Успокоившись немного и оглядевшись после этой сцены, я лучше понял особенности новой обстановки, в которой оказался наш отряд.
Там, на коренной части Украины, было проще: есть немцы — их надо бить; есть народ, ненавидящий врага, — на него надо опираться; и есть мы — партизаны, слуги и защитники народа, помощники Красной Армии в тылу врага.
А вот когда летом 1943 года мы впервые вступили в Галицию, меня вдруг и подвела моя, как выразился Ковпак, «интеллигентщина». Он был прав, когда так ругался. Мой промах не мог не вызвать негодования у старого коммуниста, давшего мне рекомендацию в партию. Сейчас я готов был даже расстрелять бандеровку, но вопрос о ней, как говорится, вышел из моей компетенции.
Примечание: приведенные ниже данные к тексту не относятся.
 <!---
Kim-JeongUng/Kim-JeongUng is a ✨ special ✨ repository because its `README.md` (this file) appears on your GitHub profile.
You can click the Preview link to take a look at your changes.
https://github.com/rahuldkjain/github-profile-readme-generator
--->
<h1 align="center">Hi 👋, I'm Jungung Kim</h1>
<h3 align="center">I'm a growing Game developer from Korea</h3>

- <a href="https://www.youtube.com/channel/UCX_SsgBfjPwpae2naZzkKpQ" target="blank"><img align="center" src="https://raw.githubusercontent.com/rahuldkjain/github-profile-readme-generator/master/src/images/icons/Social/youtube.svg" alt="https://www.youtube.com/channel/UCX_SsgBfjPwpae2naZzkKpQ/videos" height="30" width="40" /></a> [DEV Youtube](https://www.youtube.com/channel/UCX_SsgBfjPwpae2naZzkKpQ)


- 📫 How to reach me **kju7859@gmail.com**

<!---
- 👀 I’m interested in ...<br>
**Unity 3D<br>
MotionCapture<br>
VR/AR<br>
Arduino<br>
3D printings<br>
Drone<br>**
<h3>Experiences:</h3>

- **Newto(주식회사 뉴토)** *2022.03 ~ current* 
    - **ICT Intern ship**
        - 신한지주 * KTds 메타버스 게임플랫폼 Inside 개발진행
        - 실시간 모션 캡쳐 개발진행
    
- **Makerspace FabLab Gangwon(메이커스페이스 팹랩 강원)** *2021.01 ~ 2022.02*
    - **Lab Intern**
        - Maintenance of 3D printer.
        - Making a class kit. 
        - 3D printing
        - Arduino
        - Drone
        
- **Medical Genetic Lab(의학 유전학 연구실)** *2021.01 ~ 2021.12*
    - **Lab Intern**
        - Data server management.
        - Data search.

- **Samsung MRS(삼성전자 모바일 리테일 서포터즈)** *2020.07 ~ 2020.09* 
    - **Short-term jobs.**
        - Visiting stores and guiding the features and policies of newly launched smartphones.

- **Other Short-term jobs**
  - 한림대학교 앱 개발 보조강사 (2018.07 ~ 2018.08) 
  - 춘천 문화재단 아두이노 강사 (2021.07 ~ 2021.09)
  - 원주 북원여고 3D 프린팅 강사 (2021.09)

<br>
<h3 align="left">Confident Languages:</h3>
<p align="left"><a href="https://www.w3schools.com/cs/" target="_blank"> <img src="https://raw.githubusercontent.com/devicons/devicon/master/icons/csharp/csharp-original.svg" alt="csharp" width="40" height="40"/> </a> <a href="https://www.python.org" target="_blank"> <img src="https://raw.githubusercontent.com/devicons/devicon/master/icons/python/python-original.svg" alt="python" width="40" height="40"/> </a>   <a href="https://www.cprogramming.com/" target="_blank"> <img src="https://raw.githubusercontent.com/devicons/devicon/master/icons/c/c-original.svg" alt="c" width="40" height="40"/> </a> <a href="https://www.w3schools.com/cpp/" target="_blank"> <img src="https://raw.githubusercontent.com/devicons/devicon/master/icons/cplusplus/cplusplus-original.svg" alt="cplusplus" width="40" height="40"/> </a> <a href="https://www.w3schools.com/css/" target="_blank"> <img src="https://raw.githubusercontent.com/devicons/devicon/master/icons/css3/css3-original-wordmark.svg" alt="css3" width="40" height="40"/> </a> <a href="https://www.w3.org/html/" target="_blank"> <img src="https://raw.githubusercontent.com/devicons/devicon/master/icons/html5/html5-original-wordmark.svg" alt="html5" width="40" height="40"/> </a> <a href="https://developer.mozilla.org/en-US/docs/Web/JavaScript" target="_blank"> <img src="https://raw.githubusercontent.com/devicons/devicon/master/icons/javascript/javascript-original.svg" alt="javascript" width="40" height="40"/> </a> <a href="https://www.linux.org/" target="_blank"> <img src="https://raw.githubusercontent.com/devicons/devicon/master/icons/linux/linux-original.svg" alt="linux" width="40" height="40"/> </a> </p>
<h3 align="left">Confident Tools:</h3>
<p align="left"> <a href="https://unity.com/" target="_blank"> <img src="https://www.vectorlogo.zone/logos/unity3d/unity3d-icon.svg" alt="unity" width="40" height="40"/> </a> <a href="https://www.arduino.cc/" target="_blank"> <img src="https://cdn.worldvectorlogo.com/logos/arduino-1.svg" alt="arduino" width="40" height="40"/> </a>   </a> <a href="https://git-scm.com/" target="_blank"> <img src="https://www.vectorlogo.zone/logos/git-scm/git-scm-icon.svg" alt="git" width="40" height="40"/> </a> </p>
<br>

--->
Нужно было ждать решения старших. А они, поспорив немного, посмеиваясь, перешли к другим, более существенным делам.
Вспоминая мимолетную перепалку комиссара с Ковпаком, я чувствовал, что все это было сделано для меня.
«Воспитывают!»
Неловко, конечно, сознавать, что люди вынуждены заниматься твоим воспитанием, когда тебе под сорок, когда ты кончил два вуза. Но вузы–то вузами, а это — сама жизнь.
Через день я еще раз увидел Наталку.
— А що я хочу у вас спросить, пан полковник, — неожиданно льстиво улыбнулась она. — Нельзя мне совсем в санчасть перейти?
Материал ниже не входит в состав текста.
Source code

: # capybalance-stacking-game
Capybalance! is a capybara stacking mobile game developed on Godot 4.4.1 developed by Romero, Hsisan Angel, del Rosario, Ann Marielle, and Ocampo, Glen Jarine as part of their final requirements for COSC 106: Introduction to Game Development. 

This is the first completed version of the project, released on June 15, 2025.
Возле нас были бойцы, а она болтала еще что–то, идя со мной рядом. Говорила всякие пустяки. Я понял: хочет поговорить наедине. Ну что ж, пожалуйста!
Когда мы отошли, Наталка вперилась в меня глазами:
— Слушайте. Верните мне мое честное слово.
Я удивился:
— Зачем?
— Сегодня ночью буду бежать.
— Но если я верну слово, то прикажу усилить охрану.
— Все равно, верните.
— Нет, не верну. Когда надо будет бежать, сам вам об этом скажу.
— Добре, — шепнула она мне, как заговорщику.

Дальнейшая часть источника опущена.